A Constituição da República do Brasil de 1988 e a Lei 8.080 de 1990 assegura que o Estado deve prover as condições necessárias para garantir a saúde, que é um direito fundamental do ser humano.  O direito a   saúde está relacionado à vida em sociedade do ser humano em seu trabalho, convivência familiar, lazer, alimentação e educação. Sem mencionar diversas outras Leis infraconstitucionais, as quais se relacionam ao tema.

A judicialização da saúde é uma área de grande relevância, um fenômeno nacional, que cresce a cada dia mais devido à falta de uma Política Pública eficaz, má gestão e baixos investimentos em saúde e infraestrutura.

A saúde pública e a suplementar são as duas áreas com mais ações judiciais. As principais demandas que o Sistema de Saúde Único do Brasil (SUS) e as empresas de planos de saúde recebem estão relacionadas com:

1) A prestação inadequada de serviços públicos e privados de saúde para a população;

2) A indisponibilidade de medicamentos, vagas de internação, próteses e tratamentos que contemplam ou não a lista de serviços e produtos oferecidos pela rede pública e operadoras de planos de saúde;

O sistema de saúde público é precário e não consegue atender de forma igualitária e com qualidade às necessidades dos pacientes.  Já as operadoras de planos de saúde negam tratamentos que não estão no rol de cobertura, mas que são necessários para a continuidade do tratamento de clientes.

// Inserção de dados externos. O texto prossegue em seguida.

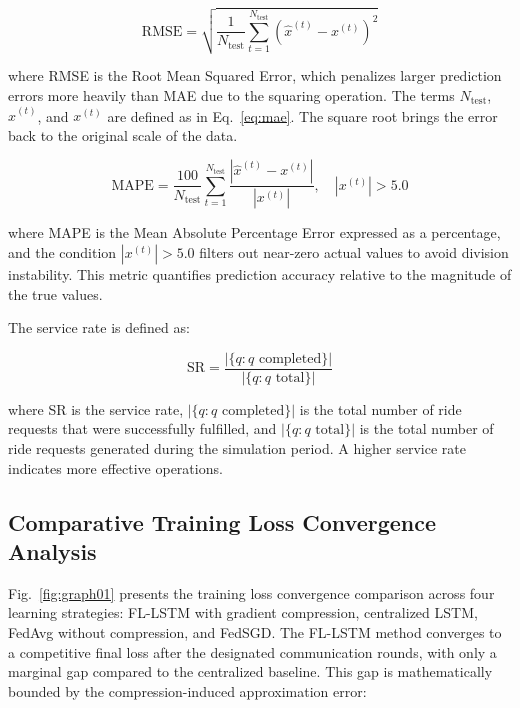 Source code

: \documentclass[journal]{IEEEtran}
\begin{document}
\begin{equation}
\text{RMSE} = \sqrt{\frac{1}{N_{\text{test}}} \sum_{t=1}^{N_{\text{test}}} \left(\hat{x}^{(t)} - x^{(t)}\right)^2}
\label{eq:rmse}
\end{equation}

\noindent where RMSE is the Root Mean Squared Error, which penalizes larger prediction errors more heavily than MAE due to the squaring operation. The terms $N_{\text{test}}$, $\hat{x}^{(t)}$, and $x^{(t)}$ are defined as in Eq.~\ref{eq:mae}. The square root brings the error back to the original scale of the data.

\begin{equation}
\text{MAPE} = \frac{100}{N_{\text{test}}} \sum_{t=1}^{N_{\text{test}}} \frac{\left|\hat{x}^{(t)} - x^{(t)}\right|}{|x^{(t)}|},\quad |x^{(t)}| > 5.0
\label{eq:mape}
\end{equation}

\noindent where MAPE is the Mean Absolute Percentage Error expressed as a percentage, and the condition $|x^{(t)}| > 5.0$ filters out near-zero actual values to avoid division instability. This metric quantifies prediction accuracy relative to the magnitude of the true values.

The service rate is defined as:

\begin{equation}
\text{SR} = \frac{|\{q: q \text{ completed}\}|}{|\{q: q \text{ total}\}|}
\label{eq:service_rate}
\end{equation}

\noindent where SR is the service rate, $|\{q: q \text{ completed}\}|$ is the total number of ride requests that were successfully fulfilled, and $|\{q: q \text{ total}\}|$ is the total number of ride requests generated during the simulation period. A higher service rate indicates more effective operations.

\subsection{Comparative Training Loss Convergence Analysis}

Fig.~\ref{fig:graph01} presents the training loss convergence comparison across four learning strategies: FL-LSTM with gradient compression, centralized LSTM, FedAvg without compression, and FedSGD. The FL-LSTM method converges to a competitive final loss after the designated communication rounds, with only a marginal gap compared to the centralized baseline. This gap is mathematically bounded by the compression-induced approximation error:
\end{document}
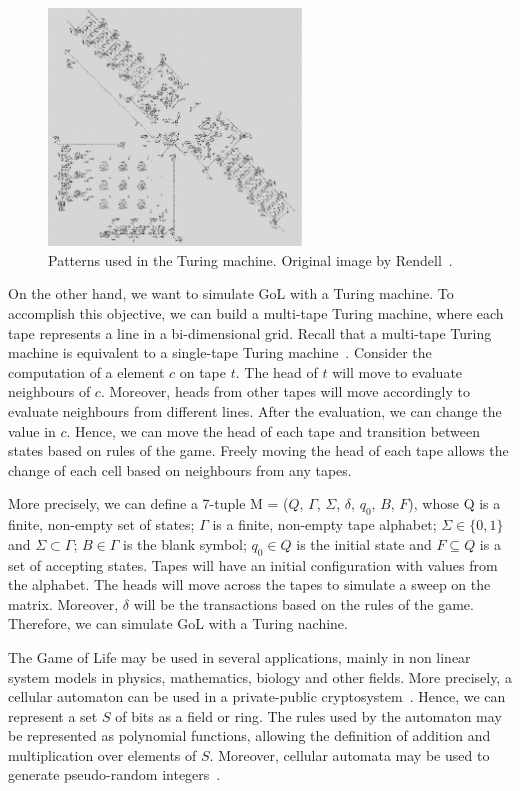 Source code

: \documentclass[12pt]{article}
\begin{document}
\begin{figure}[h]
    \centering
    \includegraphics[width=0.6\textwidth]{images/gol-tm.pdf}
    \caption{Patterns used in the Turing machine. Original image by
        Rendell~\cite{Rendell:inproc:2011:jul}.}\label{fig:gol_mt}
\end{figure}

On the other hand, we want to simulate GoL with a Turing machine. To accomplish
this objective, we can build a multi-tape Turing machine, where each tape
represents a line in a bi-dimensional grid. Recall that a multi-tape Turing
machine is equivalent to a single-tape Turing machine~\cite[Theorem
3.13]{Sipser:book:2012}. Consider the computation of a element $c$ on tape $t$.
The head of $t$ will move to evaluate neighbours of $c$. Moreover, heads from
other tapes will move accordingly to evaluate neighbours from different lines.
After the evaluation, we can change the value in $c$. Hence, we can move the
head of each tape and transition between states based on rules of the game.
Freely moving the head of each tape allows the change of each cell based on
neighbours from any tapes.

More precisely, we can define a 7-tuple M = ($Q$, $\Gamma$, $\Sigma$, $\delta$,
$q_0$, $B$, $F$), whose Q is a finite, non-empty set of states; $\Gamma$ is a
finite, non-empty tape alphabet; $\Sigma \in \{0, 1\}$ and $\Sigma \subset
\Gamma$; $B \in \Gamma$ is the blank symbol; $q_0 \in Q$ is the initial state
and $F \subseteq Q$ is a set of accepting states. Tapes will have an initial
configuration with values from the alphabet. The heads will move across the
tapes to simulate a sweep on the matrix. Moreover, $\delta$ will be the
transactions based on the rules of the game. Therefore, we can simulate GoL
with a Turing nachine.

The Game of Life may be used in several applications, mainly in non linear
system models in physics, mathematics, biology and other fields. More
precisely, a cellular automaton can be used in a private-public
cryptosystem~\cite{Guan:article:1987:feb}. Hence, we can represent a set $S$ of
bits as a field or ring. The rules used by the automaton may be represented as
polynomial functions, allowing the definition of addition and multiplication
over elements of $S$. Moreover, cellular automata may be used to generate
pseudo-random integers~\cite{Wolfram:article:1986:jun}.
\end{document}
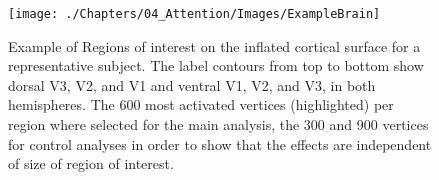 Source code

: \begin{figure}[!ht]
\centering
\texttt{[image: ./Chapters/04\_Attention/Images/ExampleBrain]}
\caption{Example of Regions of interest on the inflated cortical surface for a representative subject. The label contours from top to bottom show dorsal V3, V2, and V1 and ventral V1, V2, and V3, in both hemispheres. The 600 most activated vertices (highlighted) per region where selected for the main analysis, the 300 and 900 vertices for control analyses in order to show that the effects are independent of size of region of interest.}
\label{fig:roifigures}
\end{figure}







%
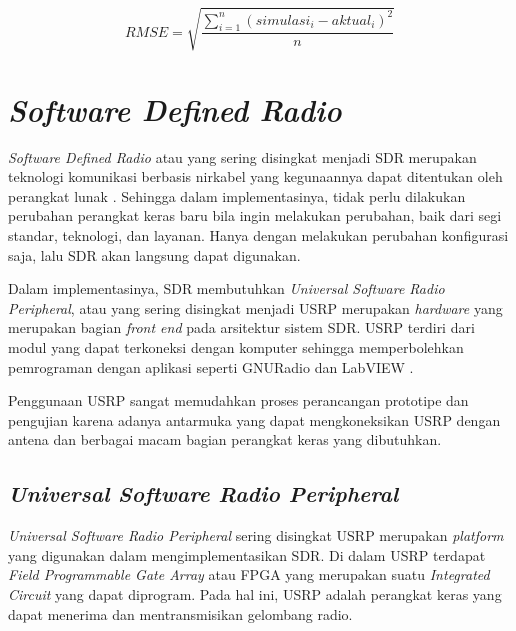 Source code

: \begin{equation}
	RMS E = \sqrt{\frac{\sum_{i = 1}^{n} (simulasi_{i}-aktual_{i})^2}{n}}
	\label{eq:rmsE}
\end{equation}

\section{\textit{Software Defined Radio}}
\textit{Software Defined Radio} atau yang sering disingkat menjadi SDR merupakan teknologi komunikasi berbasis nirkabel yang kegunaannya dapat ditentukan oleh perangkat lunak \cite{Anisah2018}. Sehingga dalam implementasinya, tidak perlu dilakukan perubahan perangkat keras baru bila ingin melakukan perubahan, baik dari segi standar, teknologi, dan layanan. Hanya dengan melakukan perubahan konfigurasi saja, lalu SDR akan langsung dapat digunakan. 

Dalam implementasinya, SDR membutuhkan \textit{Universal Software Radio Peripheral}, atau yang sering disingkat menjadi USRP merupakan \textit{hardware} yang merupakan bagian \textit{front end} pada arsitektur sistem SDR. USRP terdiri dari modul yang dapat terkoneksi dengan komputer sehingga memperbolehkan pemrograman dengan aplikasi seperti GNURadio dan LabVIEW \cite{Gulo2023}. 

Penggunaan USRP sangat memudahkan proses perancangan prototipe dan pengujian karena adanya antarmuka yang dapat mengkoneksikan USRP dengan antena dan berbagai macam bagian perangkat keras yang dibutuhkan.

\subsection{\textit{Universal Software Radio Peripheral}}

\textit{Universal Software Radio Peripheral} sering disingkat USRP merupakan \textit{platform} yang digunakan dalam mengimplementasikan SDR. Di dalam USRP terdapat \textit{Field Programmable Gate Array} atau FPGA yang merupakan suatu \textit{Integrated Circuit} yang dapat diprogram. Pada hal ini, USRP adalah perangkat keras yang dapat menerima dan mentransmisikan gelombang radio.

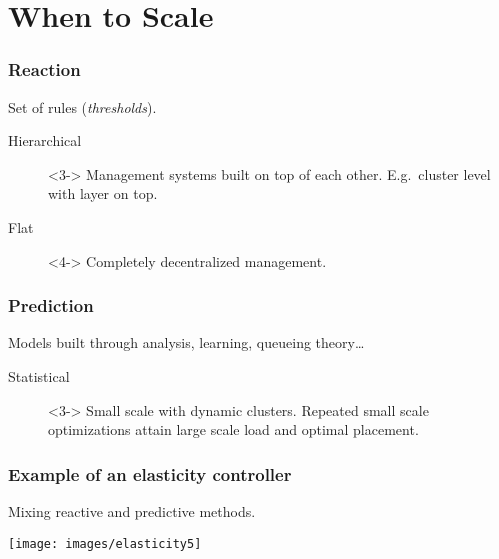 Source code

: \documentclass{beamer}
\begin{document}
\section{When to Scale}
\begin{frame}
  \frametitle{Reaction~\cite{gulati2011cloud}}
  \begin{center}
    Set of rules (\textit{thresholds}).
  \end{center}

  \vspace*{\fill}

  \begin{description}
    \item[Hierarchical]<3-> Management systems built on top of each other. E.g.\ cluster level with layer on top.
    \item[Flat]<4-> Completely decentralized management.
  \end{description}

  \vspace*{\fill}
\end{frame}

\begin{frame}
  \frametitle{Prediction~\cite{gulati2011cloud}}
  \begin{center}
    Models built through analysis, learning, queueing theory\dots
  \end{center}

  \vspace*{\fill}

  \begin{description}
    \item[Statistical]<3-> Small scale with dynamic clusters. Repeated small scale optimizations attain large scale load and optimal placement.
  \end{description}

  \vspace*{\fill}
\end{frame}

\begin{frame}
  \frametitle{Example of an elasticity controller~\cite{moore2013coordinated}}
  \begin{center}
    Mixing reactive and predictive methods.
  \end{center}
  \pause{}
  \texttt{[image: images/elasticity5]}
\end{frame}
\end{document}
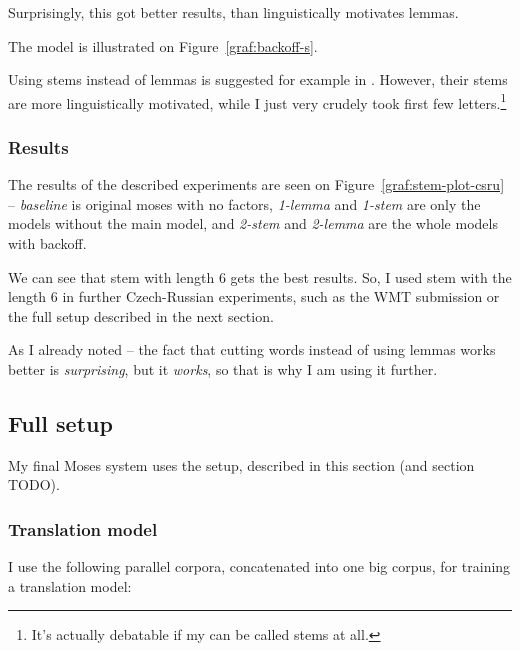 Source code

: Surprisingly, this got better results, than linguistically motivates lemmas.


The model is illustrated on Figure~\ref{graf:backoff-s}.



Using stems instead of lemmas is suggested for example in \cite{stemy}. However, their stems are more linguistically motivated, while I just very crudely took first few letters.\footnote{It's actually debatable if my  can be called stems at all.}


\subsubsection{Results}


The results of the described experiments are seen on Figure~\ref{graf:stem-plot-csru} -- \emph{baseline} is original moses with no factors, \emph{1-lemma} and \emph{1-stem} are only the  models without the main model, and \emph{2-stem} and \emph{2-lemma} are the whole models with backoff.
 
We can see that stem with length 6 gets the best results. So, I used stem with the length 6 in further Czech-Russian experiments, such as the WMT submission \cite{mujpaper} or the full setup described in the next section.

As I already noted -- the fact that cutting words instead of using lemmas works better is \emph{surprising}, but it \emph{works}, so that is why I am using it further. 

\subsection{Full setup}
My final Moses system uses the setup, described in this section (and section TODO). 


\subsubsection{Translation model}
I use the following parallel corpora, concatenated into one big  corpus, for training a translation model:

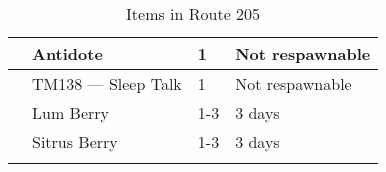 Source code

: \begin{longtable}{|| l l l l ||}%
\hline%
&Antidote&1&Not respawnable\\%
\hline%
&TM138 — Sleep Talk&1&Not respawnable\\%
\hline%
&Lum Berry&1{-}3&3 days\\%
\hline%
&Sitrus Berry&1{-}3&3 days\\%
\hline%
\endhead%
\hline%
\caption{Items in Route 205}%
\label{tab:Route205Items}%
\end{longtable} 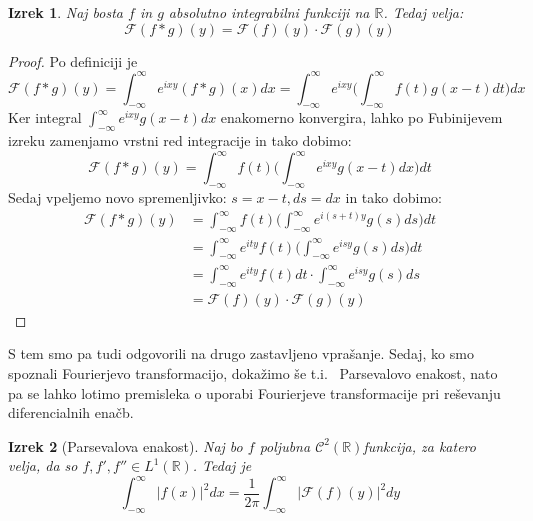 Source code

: \documentclass[a4paper, 10pt]{article}
\newtheorem{izr}{Izrek}
\newcommand{\abs}[1]{\ensuremath{\lvert #1 \rvert}}
\newcommand{\mth}[1]{\ensuremath{\mathbb{#1}}}
\newcommand{\R}{\mth{R}}
\begin{document}
			\begin{izr}
				\label{izr:konvFT}
				Naj bosta $f$ in $g$ absolutno integrabilni funkciji na $\R$. Tedaj velja: $$\mathcal{F}(f*g)(y) = \mathcal{F}(f)(y)\cdot\mathcal{F}(g)(y)$$
			\end{izr}
			\begin{proof}
				Po definiciji je $$\mathcal{F}(f*g)(y) = \int_{-\infty}^{\infty}e^{ixy}(f*g)(x)dx = \int_{-\infty}^{\infty}e^{ixy}\big(\int_{-\infty}^{\infty}f(t)g(x-t)dt\big)dx$$
				Ker integral $\int_{-\infty}^{\infty}e^{ixy}g(x-t)dx$ enakomerno konvergira, lahko po Fubinijevem izreku zamenjamo vrstni red integracije in tako dobimo: $$
				\mathcal{F}(f*g)(y) = \int_{-\infty}^{\infty}f(t)\big(\int_{-\infty}^{\infty}e^{ixy}g(x-t)dx\big)dt
				$$
				Sedaj vpeljemo novo spremenljivko: $s = x-t, ds = dx$ in tako dobimo: \begin{align*}
					\mathcal{F}(f*g)(y) &= \int_{-\infty}^{\infty}f(t)\big(\int_{-\infty}^{\infty}e^{i(s+t)y}g(s)ds\big)dt \\
					&= \int_{-\infty}^{\infty}e^{ity}f(t)\big(\int_{-\infty}^{\infty}e^{isy}g(s)ds\big)dt \\
					&= \int_{-\infty}^{\infty}e^{ity}f(t)dt \cdot\int_{-\infty}^{\infty}e^{isy}g(s)ds \\
					&= \mathcal{F}(f)(y)\cdot\mathcal{F}(g)(y)
				\end{align*}
				
			\end{proof}
			
			S tem smo pa tudi odgovorili na drugo zastavljeno vprašanje. Sedaj, ko smo spoznali Fourierjevo transformacijo, dokažimo še t.i.~ Parsevalovo enakost, nato pa se lahko lotimo premisleka o uporabi Fourierjeve transformacije pri reševanju diferencialnih enačb.
			
			\begin{izr}[Parsevalova enakost]
				\label{izr:Parseval}
				Naj bo $f$ poljubna $\mathcal{C}^2(\R)$funkcija, za katero velja, da so $f, f', f''\in L^1(\R)$. Tedaj je $$\int_{-\infty}^{\infty}\abs{f(x)}^2dx = \frac{1}{2\pi}\int_{-\infty}^{\infty}\abs{\mathcal{F}(f)(y)}^2dy$$
			\end{izr}
			
\end{document}
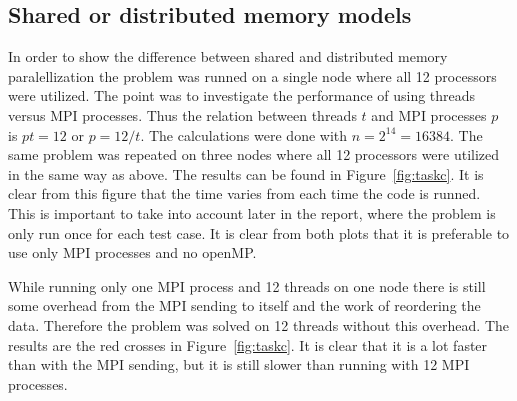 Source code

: \subsection{Shared or distributed memory models}
In order to show the difference between shared and distributed memory paralellization the problem was runned on a single node where all 12 processors were utilized. The point was to investigate the performance of using threads versus MPI processes. Thus the relation between threads $t$ and MPI processes $p$ is $p t = 12$ or $p = 12/t$. The calculations were done with $n = 2^{14} = 16384$. 
The same problem was repeated on three nodes where all 12 processors were utilized in the same way as above. The results can be found in Figure~\ref{fig:taskc}. It is clear from this figure that the time varies from each time the code is runned. This is important to take into account later in the report, where the problem is only run once for each test case. It is clear from both plots that it is preferable to use only MPI processes and no openMP. 

While running only one MPI process and 12 threads on one node there is still some overhead from the MPI sending to itself and the work of reordering the data. Therefore the problem was solved on 12 threads without this overhead. The results are the red crosses in Figure~\ref{fig:taskc}. It is clear that it is a lot faster than with the MPI sending, but it is still slower than running with 12 MPI processes.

Os custos referentes às decisões judiciais para o direito à saúde são altos e causa desequilíbrio nas contas públicas devido às despesas não planejadas. A judicialização da saúde pode ser vista como problema para gestores públicos, porém, para a sociedade traz benefícios e saúde.

O paciente não pode ser prejudicado. Se a doença agravar e o tratamento adequado não forem concedido, a judicialização pode evitar a morte. O Governo precisa pensar em ações para diminuir as demandas judiciais de saúde por meio da criação de políticas públicas que garanta uma gestão eficiente dos recursos públicos e proporcionar um atendimento médico melhor e mais rápido.

Para judicializar uma demanda relacionada à saúde, o paciente precisa ser orientado a procurar uma assistência jurídica. Seja pela Defensoria Pública ou com a contratação de um advogado particular especializado em Direito Médico e da Saúde.

A quantidade e complexidade de casos provocam atrasos nos julgamentos de processos no Poder Judiciário. Esperar uma decisão judicial não é fácil, principalmente quando a doença tem grandes chances de agravar rapidamente.

A mediação extrajudicial entre as partes envolvidas ou a judicialização da saúde pode ser uma solução para agilizar do processo e evitar que o caso transforme em uma demanda judicial no Tribunal.

O aumento das ações judiciais envolvendo o direito à saúde requer que advogados especialista neste ramo do direito e que a medicina, notadamente nestes casos seja baseada em evidências para a solução das ações.

De fato, a judicialização da saúde traz alterações significativas nas relações sociais e institucionais, com desafios para a gestão e para os diversos campos do saber-fazer, representando efetivamente o exercício da cidadania plena e a adequação da expressão jurídica às novas e crescentes exigências sociais.